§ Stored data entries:
⟨

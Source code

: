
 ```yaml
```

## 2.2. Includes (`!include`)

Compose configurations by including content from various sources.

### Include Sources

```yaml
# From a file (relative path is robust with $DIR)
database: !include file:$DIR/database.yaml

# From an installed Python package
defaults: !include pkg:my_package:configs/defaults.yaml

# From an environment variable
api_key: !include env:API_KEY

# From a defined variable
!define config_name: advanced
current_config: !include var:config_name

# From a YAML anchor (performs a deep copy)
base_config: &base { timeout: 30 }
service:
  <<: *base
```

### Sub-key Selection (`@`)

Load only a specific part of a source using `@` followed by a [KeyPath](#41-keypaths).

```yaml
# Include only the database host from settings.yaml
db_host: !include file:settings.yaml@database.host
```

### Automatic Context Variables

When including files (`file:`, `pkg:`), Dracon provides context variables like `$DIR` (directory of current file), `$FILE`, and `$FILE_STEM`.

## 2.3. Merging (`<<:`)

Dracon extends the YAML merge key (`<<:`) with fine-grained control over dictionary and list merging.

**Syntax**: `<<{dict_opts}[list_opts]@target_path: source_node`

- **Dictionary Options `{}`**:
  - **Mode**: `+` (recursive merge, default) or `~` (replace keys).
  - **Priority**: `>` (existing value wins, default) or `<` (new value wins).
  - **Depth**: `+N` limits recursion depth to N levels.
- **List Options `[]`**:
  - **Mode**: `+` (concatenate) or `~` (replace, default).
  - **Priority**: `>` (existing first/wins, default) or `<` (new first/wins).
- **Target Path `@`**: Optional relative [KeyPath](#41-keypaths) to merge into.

⟩

§ WHAT YOU WILL DO:
Look through the records for the string "Priority". Copy every line that has it.

§ TASK OUTPUT:
  - **Priority**: `>` (existing value wins, default) or `<` (new value wins).
  - **Priority**: `>` (existing first/wins, default) or `<` (new first/wins).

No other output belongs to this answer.